When I was 14 years old, I smoked weed for the first time, even before I had my first cigarette. By the time I was 16, I was getting high every single day and already snorting cocaine. By the time I was 19-20 years old, I found myself getting bad off on crystal meth. Needless to say, I had some serious issues going on and didn’t know what to do.
I stayed high all throughout high school and even into college, where I attended Troy University for 3 semesters. I had gotten so bad off on Ecstasy that I found myself having a mental breakdown and left college.
After I left college, it only got worse. I was arrested time after time after time. Heck, even TMZ picked up some stories on me. I am going to throw this in here that TMZ said I ran my mother over with a dirt bike and pushed her down some stairs, which isn’t even close to being true.

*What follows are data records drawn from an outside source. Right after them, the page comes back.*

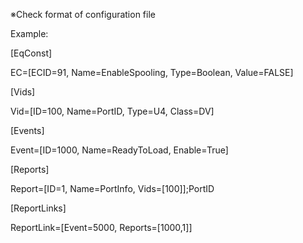 ※Check format of configuration file 

Example:

[EqConst]

EC=[ECID=91, Name=EnableSpooling, Type=Boolean, Value=FALSE]

[Vids]

Vid=[ID=100, Name=PortID, Type=U4, Class=DV]

[Events]

Event=[ID=1000, Name=ReadyToLoad, Enable=True]

[Reports]

Report=[ID=1, Name=PortInfo, Vids=[100]];PortID 

[ReportLinks]

ReportLink=[Event=5000, Reports=[1000,1]]

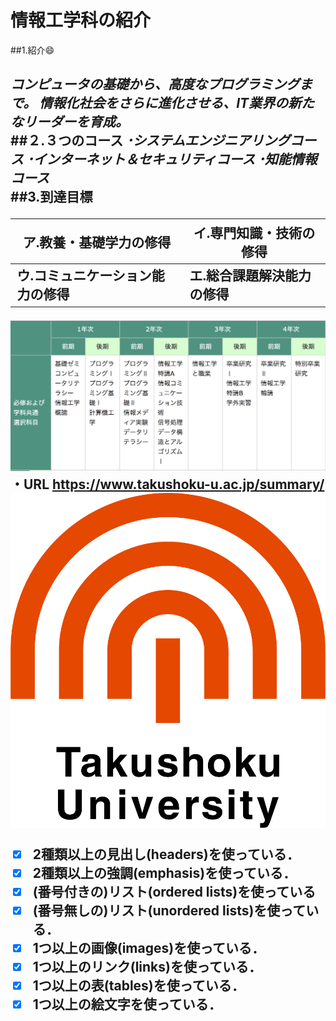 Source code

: # 情報工学科の紹介
<!-- Markdown記法を使って学科の紹介ページを作る -->
##1.紹介😄<h2>
_コンピュータの基礎から、高度なプログラミングまで。_
_情報化社会をさらに進化させる、IT業界の新たなリーダーを育成。_<br>
##２.３つのコース
*･システムエンジニアリングコース*
*･インターネット＆セキュリティコース*
*･知能情報コース*<br>
##3.到達目標

ア.教養・基礎学力の修得 | イ.専門知識・技術の修得
--------------------|------------------  
ウ.コミュニケーション能力の修得 |エ.総合課題解決能力の修得

![logo](hyou.png)
・URL
https://www.takushoku-u.ac.jp/summary/
![logo](logo.png)

<!-- この部分より上に記述を追加して下のチェックボックスで確認する -->
- [x] 2種類以上の見出し(headers)を使っている．
- [x] 2種類以上の強調(emphasis)を使っている．
- [x] (番号付きの)リスト(ordered lists)を使っている
- [x] (番号無しの)リスト(unordered lists)を使っている．
- [x] 1つ以上の画像(images)を使っている．
- [x] 1つ以上のリンク(links)を使っている．
- [x] 1つ以上の表(tables)を使っている．
- [x] 1つ以上の絵文字を使っている．
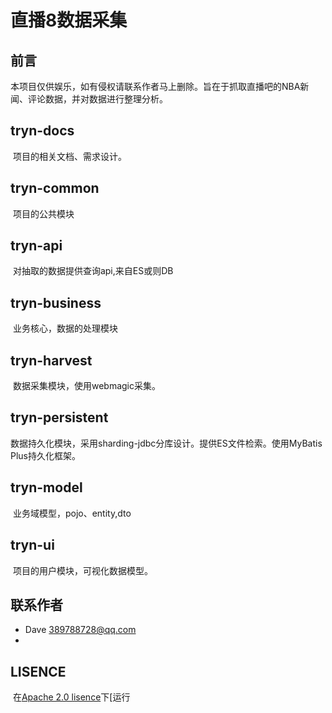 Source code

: # 直播8数据采集

## 前言

​	本项目仅供娱乐，如有侵权请联系作者马上删除。旨在于抓取直播吧的NBA新闻、评论数据，并对数据进行整理分析。

## tryn-docs

​	项目的相关文档、需求设计。

## tryn-common

​	项目的公共模块

## tryn-api

​	对抽取的数据提供查询api,来自ES或则DB

## tryn-business

​	业务核心，数据的处理模块

## tryn-harvest

​	数据采集模块，使用webmagic采集。

## tryn-persistent

​	数据持久化模块，采用sharding-jdbc分库设计。提供ES文件检索。使用MyBatis Plus持久化框架。

## tryn-model

​	业务域模型，pojo、entity,dto

## tryn-ui

​	项目的用户模块，可视化数据模型。



## 联系作者

- Dave 389788728@qq.com
- 

## LISENCE

​	在[Apache 2.0 lisence](http://opensource.org/licenses/Apache-2.0)下[运行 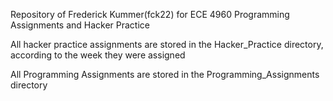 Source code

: Repository of Frederick Kummer(fck22) for ECE 4960 Programming Assignments and Hacker Practice

All hacker practice assignments are stored in the Hacker_Practice directory, according to the week they were assigned

All Programming Assignments are stored in the Programming_Assignments directory
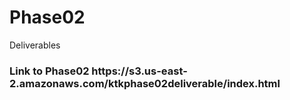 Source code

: # Phase02
Deliverables
<h3>Link to Phase02 https://s3.us-east-2.amazonaws.com/ktkphase02deliverable/index.html</h3>
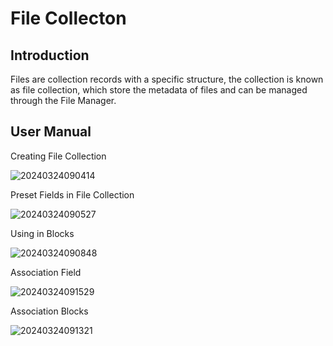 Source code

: # File Collecton

<PluginInfo name="file-manager"></PluginInfo>

## Introduction

Files are collection records with a specific structure, the collection is known as file collection, which store the metadata of files and can be managed through the File Manager.

## User Manual

Creating File Collection

![20240324090414](https://nocobase-docs.oss-cn-beijing.aliyuncs.com/20240324090414.png)

Preset Fields in File Collection

![20240324090527](https://nocobase-docs.oss-cn-beijing.aliyuncs.com/20240324090527.png)

Using in Blocks

![20240324090848](https://nocobase-docs.oss-cn-beijing.aliyuncs.com/20240324090848.png)

Association Field

![20240324091529](https://nocobase-docs.oss-cn-beijing.aliyuncs.com/20240324091529.png)

Association Blocks

![20240324091321](https://nocobase-docs.oss-cn-beijing.aliyuncs.com/20240324091321.png)
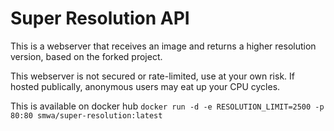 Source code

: # Super Resolution API

This is a webserver that receives an image and returns a higher resolution version, based on the forked project.

This webserver is not secured or rate-limited, use at your own risk. If hosted publically, anonymous users may eat up your CPU cycles.

This is available on docker hub
`docker run -d -e RESOLUTION_LIMIT=2500 -p 80:80 smwa/super-resolution:latest`
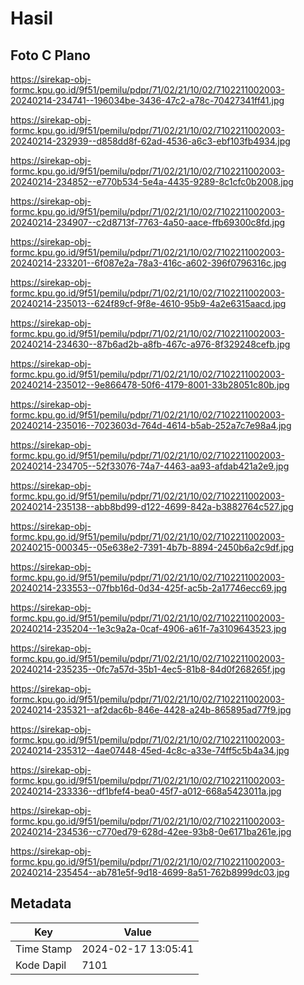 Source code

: # Hasil

## Foto C Plano

https://sirekap-obj-formc.kpu.go.id/9f51/pemilu/pdpr/71/02/21/10/02/7102211002003-20240214-234741--196034be-3436-47c2-a78c-70427341ff41.jpg

https://sirekap-obj-formc.kpu.go.id/9f51/pemilu/pdpr/71/02/21/10/02/7102211002003-20240214-232939--d858dd8f-62ad-4536-a6c3-ebf103fb4934.jpg

https://sirekap-obj-formc.kpu.go.id/9f51/pemilu/pdpr/71/02/21/10/02/7102211002003-20240214-234852--e770b534-5e4a-4435-9289-8c1cfc0b2008.jpg

https://sirekap-obj-formc.kpu.go.id/9f51/pemilu/pdpr/71/02/21/10/02/7102211002003-20240214-234907--c2d8713f-7763-4a50-aace-ffb69300c8fd.jpg

https://sirekap-obj-formc.kpu.go.id/9f51/pemilu/pdpr/71/02/21/10/02/7102211002003-20240214-233201--6f087e2a-78a3-416c-a602-396f0796316c.jpg

https://sirekap-obj-formc.kpu.go.id/9f51/pemilu/pdpr/71/02/21/10/02/7102211002003-20240214-235013--624f89cf-9f8e-4610-95b9-4a2e6315aacd.jpg

https://sirekap-obj-formc.kpu.go.id/9f51/pemilu/pdpr/71/02/21/10/02/7102211002003-20240214-234630--87b6ad2b-a8fb-467c-a976-8f329248cefb.jpg

https://sirekap-obj-formc.kpu.go.id/9f51/pemilu/pdpr/71/02/21/10/02/7102211002003-20240214-235012--9e866478-50f6-4179-8001-33b28051c80b.jpg

https://sirekap-obj-formc.kpu.go.id/9f51/pemilu/pdpr/71/02/21/10/02/7102211002003-20240214-235016--7023603d-764d-4614-b5ab-252a7c7e98a4.jpg

https://sirekap-obj-formc.kpu.go.id/9f51/pemilu/pdpr/71/02/21/10/02/7102211002003-20240214-234705--52f33076-74a7-4463-aa93-afdab421a2e9.jpg

https://sirekap-obj-formc.kpu.go.id/9f51/pemilu/pdpr/71/02/21/10/02/7102211002003-20240214-235138--abb8bd99-d122-4699-842a-b3882764c527.jpg

https://sirekap-obj-formc.kpu.go.id/9f51/pemilu/pdpr/71/02/21/10/02/7102211002003-20240215-000345--05e638e2-7391-4b7b-8894-2450b6a2c9df.jpg

https://sirekap-obj-formc.kpu.go.id/9f51/pemilu/pdpr/71/02/21/10/02/7102211002003-20240214-233553--07fbb16d-0d34-425f-ac5b-2a17746ecc69.jpg

https://sirekap-obj-formc.kpu.go.id/9f51/pemilu/pdpr/71/02/21/10/02/7102211002003-20240214-235204--1e3c9a2a-0caf-4906-a61f-7a3109643523.jpg

https://sirekap-obj-formc.kpu.go.id/9f51/pemilu/pdpr/71/02/21/10/02/7102211002003-20240214-235235--0fc7a57d-35b1-4ec5-81b8-84d0f268265f.jpg

https://sirekap-obj-formc.kpu.go.id/9f51/pemilu/pdpr/71/02/21/10/02/7102211002003-20240214-235321--af2dac6b-846e-4428-a24b-865895ad77f9.jpg

https://sirekap-obj-formc.kpu.go.id/9f51/pemilu/pdpr/71/02/21/10/02/7102211002003-20240214-235312--4ae07448-45ed-4c8c-a33e-74ff5c5b4a34.jpg

https://sirekap-obj-formc.kpu.go.id/9f51/pemilu/pdpr/71/02/21/10/02/7102211002003-20240214-233336--df1bfef4-bea0-45f7-a012-668a5423011a.jpg

https://sirekap-obj-formc.kpu.go.id/9f51/pemilu/pdpr/71/02/21/10/02/7102211002003-20240214-234536--c770ed79-628d-42ee-93b8-0e6171ba261e.jpg

https://sirekap-obj-formc.kpu.go.id/9f51/pemilu/pdpr/71/02/21/10/02/7102211002003-20240214-235454--ab781e5f-9d18-4699-8a51-762b8999dc03.jpg


## Metadata

| Key        | Value               |
| ---------- | ------------------- |
| Time Stamp | 2024-02-17 13:05:41 |
| Kode Dapil | 7101                |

Those charges got dropped because I didn’t do either one of those things, but what you will find is when you are in addiction your word doesn’t mean much.
I could spend all day telling you of all the laws that I broke, but this testimony is about what Jesus has done for me.
On September 11, 2015, I went to Restoration Ranch in Tuscumbia, AL, and two days in I was baptized with the Holy Spirit and fire and came up speaking in tongues. That was most definitely the moment where all of my demons left me, and since then I have stayed in the Word of God.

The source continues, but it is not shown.